El doctor Bastos tiene la bondad de mostrarnos la sala encomendada a su dirección. Los heridos están clasificados. En una parte los que padecen fracturas del cráneo; en otra, los que tienen heridas en la región abdominal; en otra, los que sufren rotura del fémur… Hombres que trajeron aquí pálidos y desmayados sobre una camilla, y que poco a poco renacen a la vida merced a la ciencia de este doctor eminente, cuyo elogio siempre será inferior al de sus merecimientos. El famoso cirujano ha llevado a cabo curas verdaderamente sorprendentes, ha realizado operaciones maravillosas, ha arrancado de la muerte presas que parecían inevitables.

-¡Don Manuel! ¡Don Manuel!

A su paso por entre la fila que forman las camas, los enfermos llaman a su salvador.

-¿Qué te pasa, muchacho?

-¡Aquí, don Manuel, aquí!

Don Manuel examina rápido, da una orden, prodiga unas frases de consuelo y sigue adelante. La mayor parte de los hombres que están aquí le deben algo más que la vida. Le deben el poder seguir siendo útiles en la vida. En sus manos hábiles, los huesos rotos han sido recompuestos, los cerebros siguen funcionando, y las muletas no son para muchos sino ayuda transitoria mientras las piernas aprenden otra  vez a andar.

Un ayudante le da un recado.

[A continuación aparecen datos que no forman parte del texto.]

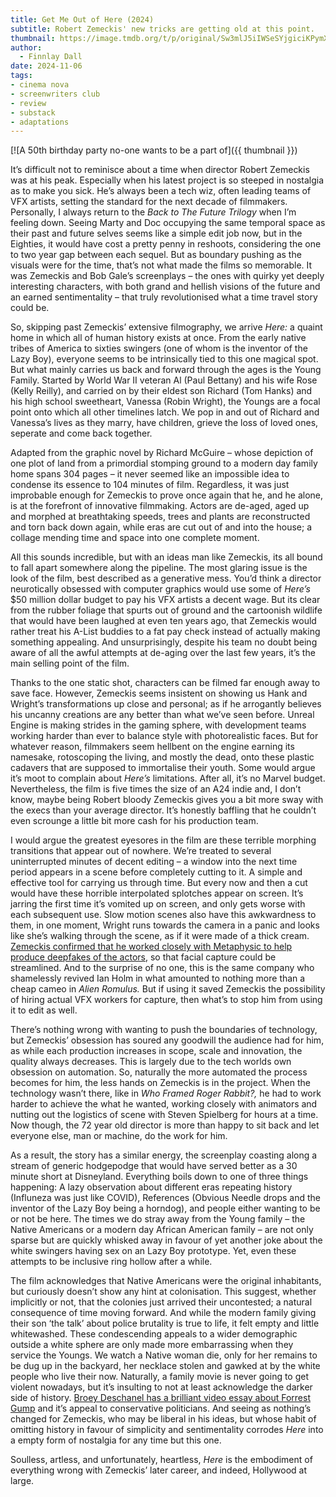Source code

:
 ```yaml
---
title: Get Me Out of Here (2024)
subtitle: Robert Zemeckis' new tricks are getting old at this point.
thumbnail: https://image.tmdb.org/t/p/original/Sw3mlJ5iIWSeSYjgiciKPymXw7.jpg
author:
  - Finnlay Dall
date: 2024-11-06
tags:
- cinema nova
- screenwriters club
- review
- substack
- adaptations
---
```

[![A 50th birthday party no-one wants to be a part of]({{ thumbnail }})

It’s difficult not to reminisce about a time when director Robert Zemeckis was at his peak. Especially when his latest project is so steeped in nostalgia as to make you sick. He’s always been a tech wiz, often leading teams of VFX artists, setting the standard for the next decade of filmmakers. Personally, I always return to the *Back to The Future Trilogy* when I’m feeling down. Seeing Marty and Doc occupying the same temporal space as their past and future selves seems like a simple edit job now, but in the Eighties, it would have cost a pretty penny in reshoots, considering the one to two year gap between each sequel. But as boundary pushing as the visuals were for the time, that’s not what made the films so memorable. It was Zemeckis and Bob Gale’s screenplays – the ones with quirky yet deeply interesting characters, with both grand and hellish visions of the future and an earned sentimentality – that truly revolutionised what a time travel story could be.

So, skipping past Zemeckis’ extensive filmography, we arrive *Here:* a quaint home in which all of human history exists at once. From the early native tribes of America to sixties swingers (one of whom is the inventor of the Lazy Boy), everyone seems to be intrinsically tied to this one magical spot. But what mainly carries us back and forward through the ages is the Young Family. Started by World War II veteran Al (Paul Bettany) and his wife Rose (Kelly Reilly), and carried on by their eldest son Richard (Tom Hanks) and his high school sweetheart, Vanessa (Robin Wright), the Youngs are a focal point onto which all other timelines latch. We pop in and out of Richard and Vanessa’s lives as they marry, have children, grieve the loss of loved ones, seperate and come back together.

Adapted from the graphic novel by Richard McGuire – whose depiction of one plot of land from a primordial stomping ground to a modern day family home spans 304 pages – it never seemed like an impossible idea to condense its essence to 104 minutes of film. Regardless, it was just improbable enough for Zemeckis to prove once again that he, and he alone, is at the forefront of innovative filmmaking. Actors are de-aged, aged up and morphed at breathtaking speeds, trees and plants are reconstructed and torn back down again, while eras are cut out of and into the house; a collage mending time and space into one complete moment.

All this sounds incredible, but with an ideas man like Zemeckis, its all bound to fall apart somewhere along the pipeline. The most glaring issue is the look of the film, best described as a generative mess. You’d think a director neurotically obsessed with computer graphics would use some of *Here’s* $50 million dollar budget to pay his VFX artists a decent wage. But its clear from the rubber foliage that spurts out of ground and the cartoonish wildlife that would have been laughed at even ten years ago, that Zemeckis would rather treat his A-List buddies to a fat pay check instead of actually making something appealing. And unsurprisingly, despite his team no doubt being aware of all the awful attempts at de-aging over the last few years, it’s the main selling point of the film.

Thanks to the one static shot, characters can be filmed far enough away to save face. However, Zemeckis seems insistent on showing us Hank and Wright’s transformations up close and personal; as if he arrogantly believes his uncanny creations are any better than what we’ve seen before. Unreal Engine is making strides in the gaming sphere, with development teams working harder than ever to balance style with photorealistic faces. But for whatever reason, filmmakers seem hellbent on the engine earning its namesake, rotoscoping the living, and mostly the dead, onto these plastic cadavers that are supposed to immortalise their youth. Some would argue it’s moot to complain about *Here’s* limitations. After all, it’s no Marvel budget. Nevertheless, the film is five times the size of an A24 indie and, I don’t know, maybe being Robert bloody Zemeckis gives you a bit more sway with the execs than your average director. It’s honestly baffling that he couldn’t even scrounge a little bit more cash for his production team.

I would argue the greatest eyesores in the film are these terrible morphing transitions that appear out of nowhere. We’re treated to several uninterrupted minutes of decent editing – a window into the next time period appears in a scene before completely cutting to it. A simple and effective tool for carrying us through time. But every now and then a cut would have these horrible interpolated splotches appear on screen. It’s jarring the first time it’s vomited up on screen, and only gets worse with each subsequent use. Slow motion scenes also have this awkwardness to them, in one moment, Wright runs towards the camera in a panic and looks like she’s walking through the scene, as if it were made of a thick cream. [Zemeckis confirmed that he worked closely with Metaphysic to help produce deepfakes of the actors](https://www.fastcompany.com/90847396/generative-ai-metaphysic-tom-hanks-robin-wright-zemeckis-here), so that facial capture could be streamlined. And to the surprise of no one, this is the same company who shamelessly revived Ian Holm in what amounted to nothing more than a cheap cameo in *Alien Romulus.* But if using it saved Zemeckis the possibility of hiring actual VFX workers for capture, then what’s to stop him from using it to edit as well.

There’s nothing wrong with wanting to push the boundaries of technology, but Zemeckis’ obsession has soured any goodwill the audience had for him, as while each production increases in scope, scale and innovation, the quality always decreases. This is largely due to the tech worlds own obsession on automation. So, naturally the more automated the process becomes for him, the less hands on Zemeckis is in the project. When the technology wasn’t there, like in *Who Framed Roger Rabbit?,* he had to work harder to achieve the what he wanted, working closely with animators and nutting out the logistics of scene with Steven Spielberg for hours at a time. Now though, the 72 year old director is more than happy to sit back and let everyone else, man or machine, do the work for him.

As a result, the story has a similar energy, the screenplay coasting along a stream of generic hodgepodge that would have served better as a 30 minute short at Disneyland. Everything boils down to one of three things happening: A lazy observation about different eras repeating history (Influneza was just like COVID), References (Obvious Needle drops and the inventor of the Lazy Boy being a horndog), and people either wanting to be or not be here. The times we do stray away from the Young family – the Native Americans or a modern day African American family – are not only sparse but are quickly whisked away in favour of yet another joke about the white swingers having sex on an Lazy Boy prototype. Yet, even these attempts to be inclusive ring hollow after a while.

The film acknowledges that Native Americans were the original inhabitants, but curiously doesn’t show any hint at colonisation. This suggest, whether implicitly or not, that the colonies just arrived their uncontested; a natural consequence of time moving forward. And while the modern family giving their son ‘the talk’ about police brutality is true to life, it felt empty and little whitewashed. These condescending appeals to a wider demographic outside a white sphere are only made more embarrassing when they service the Youngs. We watch a Native woman die, only for her remains to be dug up in the backyard, her necklace stolen and gawked at by the white people who live their now. Naturally, a family movie is never going to get violent nowadays, but it’s insulting to not at least acknowledge the darker side of history. [Broey Deschanel has a brilliant video essay about Forrest Gump](https://www.youtube.com/watch?v=SeGeT3ZeKO0) and it’s appeal to conservative politicians. And seeing as nothing’s changed for Zemeckis, who may be liberal in his ideas, but whose habit of omitting history in favour of simplicity and sentimentality corrodes *Here* into a empty form of nostalgia for any time but this one.

Soulless, artless, and unfortunately, heartless, *Here* is the embodiment of everything wrong with Zemeckis’ later career, and indeed, Hollywood at large.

El doctor Bastos abandona la sala y, seguido de nosotros, llega al quirófano. Sobre la mesa, un hombre anestesiado. Tiene una bala en el vientre. Rápidamente se prepara para operar. Coge el bisturí. Con pulso seguro, traza un largo corte. El proyectil está pronto entre sus dedos de goma. Todo ha sido cosa de pocos minutos.

-Sí –nos explica–. En la guerra hay que proceder así. Un segundo de retraso puede ser fatal. ¿Ve usted a mi compañero Gómez Ulla? Opera en el cráneo de ese otro herido. Aun no hace ni un cuarto de hora que le entró la bala. Y ya se la están sacando.

Y en otra sala, otro cirujano ilustre, el doctor D’Harcourt, insensible al tiempo, atento a su deber, trabaja como ellos.

Mientras, el doctor Moreno Barbarán atiende a los mil y un problemas que le proporciona la Dirección. Su trabajo es tan abrumador, que el doctor no se mueve de aquí desde hace varios meses.

-No salgo a la calle. No tengo tiempo. Aquí como y duermo. Además, ¿para qué voy a salir? Mi puesto está aquí.

Hay, además de los citados,  catorce médicos, la mayor parte militares, entre ellos el doctor Ricardo Couto, que lleva el gabinete de Rayos X; don Miguel Campoy, que tiene a su cargo la farmacia, y don Leopoldo Taladiz, jefe del laboratorio. Un verdadero batallón de auxiliares –practicantes, enfermeras, camilleros– trabaja a sus órdenes.

Al llegar un herido, se le desinfecta y se le hace la primera cura. Se le pone el suero antitetánico y antigangrenoso, y luego pasa al pabellón que le corresponda, o si hay que operarle, al quirófano.

-Por las noches –me dice el director– se queda de guardia un equipo de médicos; pero todos los demás tienen un salvaconducto para poder acudir a cualquier hora de la noche que se les llame".